For The Daily Gazette
I’m a bartender, a mother and now a grassroots organizer.
Why? Because Gov. Andrew Cuomo wants to upend my industry.
I love being a bartender, for a multitude of reasons.
The most important is the flexibility of my schedule.
While my husband works a normal 9 to 5, I can be at home with my children.
By working opposite schedules, it allows us to spend quality time with our children while maximizing our income.
When I speak to thousands of tipped workers across our state, the two major reasons we choose to be tipped workers is the flexibility of hours and the great money we make.
Many of us are college educated, yet we chose our profession because the money is good.
Gov. Cuomo has said that he wants to change all this and upend my profession.
He has proposed ending the tip credit.
For those of that are new to this term, the tip credit allows us to count our tips towards our wage.
It helps to keep menu prices reasonable, while we continue to remain the commission-based sales people we are.
No matter how slow our week may be, we are always guaranteed the minimum wage.
Ending the tip credit will have a multitude of negative effects.
Much like we are seeing up and down the West Coast, you will begin to see increased automation; businesses will move to a quick-serve or fast-casual model; or stores will close entirely—all of which would kill jobs and ultimately tax revenue in the Empire State.
The last time New York gave tipped workers a 50 percent raise, we saw 273 full-service restaurants close (according to Census Bureau data).
When Gov. Cuomo indicated his desire to change the tipping system, I started a Facebook group—Supporters of the Tip Credit in NY.
I have learned in the last few months that we restaurant professionals are a difficult group to keep organized.
We all are tasked with juggling our personal lives, work schedules and other responsibilities.

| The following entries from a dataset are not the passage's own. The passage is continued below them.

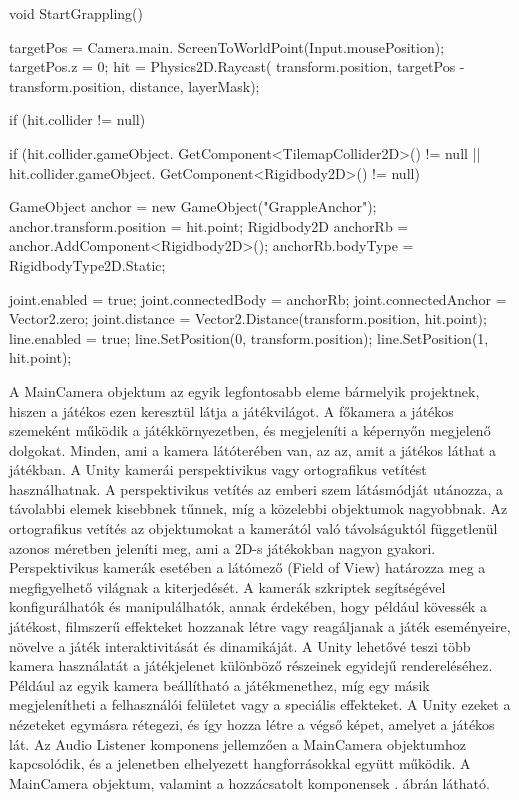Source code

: \begin{java}
void StartGrappling()
{
    targetPos = 
        Camera.main.
        ScreenToWorldPoint(Input.mousePosition);
    targetPos.z = 0;
    hit = 
        Physics2D.Raycast(
            transform.position, 
            targetPos - transform.position, 
            distance, layerMask);

    if (hit.collider != null)
    {
        if (hit.collider.gameObject.
            GetComponent<TilemapCollider2D>() != null || 
            hit.collider.gameObject.
            GetComponent<Rigidbody2D>() != null)
        {
            GameObject anchor = 
                new GameObject("GrappleAnchor");
            anchor.transform.position = hit.point;
            Rigidbody2D anchorRb = 
                anchor.AddComponent<Rigidbody2D>();
            anchorRb.bodyType = 
                RigidbodyType2D.Static;

            joint.enabled = true;
            joint.connectedBody = anchorRb;
            joint.connectedAnchor = Vector2.zero;
            joint.distance = 
                Vector2.Distance(transform.position, 
                hit.point);
            line.enabled = true;
            line.SetPosition(0, transform.position);
            line.SetPosition(1, hit.point);
        }
    }
}
\end{java}


A MainCamera objektum az egyik legfontosabb eleme bármelyik projektnek, hiszen a játékos ezen keresztül látja a játékvilágot. A főkamera a játékos szemeként működik a játékkörnyezetben, és megjeleníti a képernyőn megjelenő dolgokat. Minden, ami a kamera látóterében van, az az, amit a játékos láthat a játékban. A Unity kamerái perspektivikus vagy ortografikus vetítést használhatnak. A perspektivikus vetítés az emberi szem látásmódját utánozza, a távolabbi elemek kisebbnek tűnnek, míg a közelebbi objektumok nagyobbnak. Az ortografikus vetítés az objektumokat a kamerától való távolságuktól függetlenül azonos méretben jeleníti meg, ami a 2D-s játékokban nagyon gyakori. Perspektivikus kamerák esetében a látómező (Field of View) határozza meg a megfigyelhető világnak a kiterjedését. A kamerák szkriptek segítségével konfigurálhatók és manipulálhatók, annak érdekében, hogy például kövessék a játékost, filmszerű effekteket hozzanak létre vagy reagáljanak a játék eseményeire, növelve a játék interaktivitását és dinamikáját. A Unity lehetővé teszi több kamera használatát a játékjelenet különböző részeinek egyidejű rendereléséhez. Például az egyik kamera beállítható a játékmenethez, míg egy másik megjelenítheti a felhasználói felületet vagy a speciális effekteket. A Unity ezeket a nézeteket egymásra rétegezi, és így hozza létre a végső képet, amelyet a játékos lát. Az Audio Listener komponens jellemzően a MainCamera objektumhoz kapcsolódik, és a jelenetben elhelyezett hangforrásokkal együtt működik.\cite{cameracomponent} A MainCamera objektum, valamint a hozzácsatolt komponensek . ábrán látható.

Our Facebook group has grown to over 18,000 — which is incredible to see, but undoubtedly a huge responsibility.
I’m consistently fending off trolls from our opposition, while trying also to ensure that all members remain respectful of others, as well as be factually informed.
It truly is a full-time job, for which I don’t get paid. But my livelihood is on the line and it’s time for us who are most intimately impacted by this change to stand up for our industry.
While the governor’s intentions may be good, his intel is bad.
He has fallen under the guise of ROC (Restaurant Opportunities Center), an anti-tipping activist group.
According to filing data, ROC spent $80,000 last year to lobby Gov. Cuomo and the state Legislature.
The cost of upending and destroying my industry seems like a bargain.
ROC claims that tipping exacerbates sexual harassment.
With ROC’s encouragement, 16 female celebrities recently sent a “letter” to the governor that was published in The New York Times.
In turn, I wrote a letter showing that sexual harassment is a cultural issue and has nothing to do with tipping. I garnered more than 500 restaurant professionals to co-sign my letter.
Admittedly terrible people exist everywhere; I am more likely to be harassed in a grocery store than I am at work, where my manager would have my back in showing that offender the door.
At the public hearings over the next few months, Gov. Cuomo needs to hear the following message:
The move to eliminate the tip credit is activist driven. Few-if-any servers or bartenders want this change.
We are not asking for his help, we don’t need to be saved, and most importantly, you can keep our “raise”.
Maggie Raczynski is a bartender in Speigletown.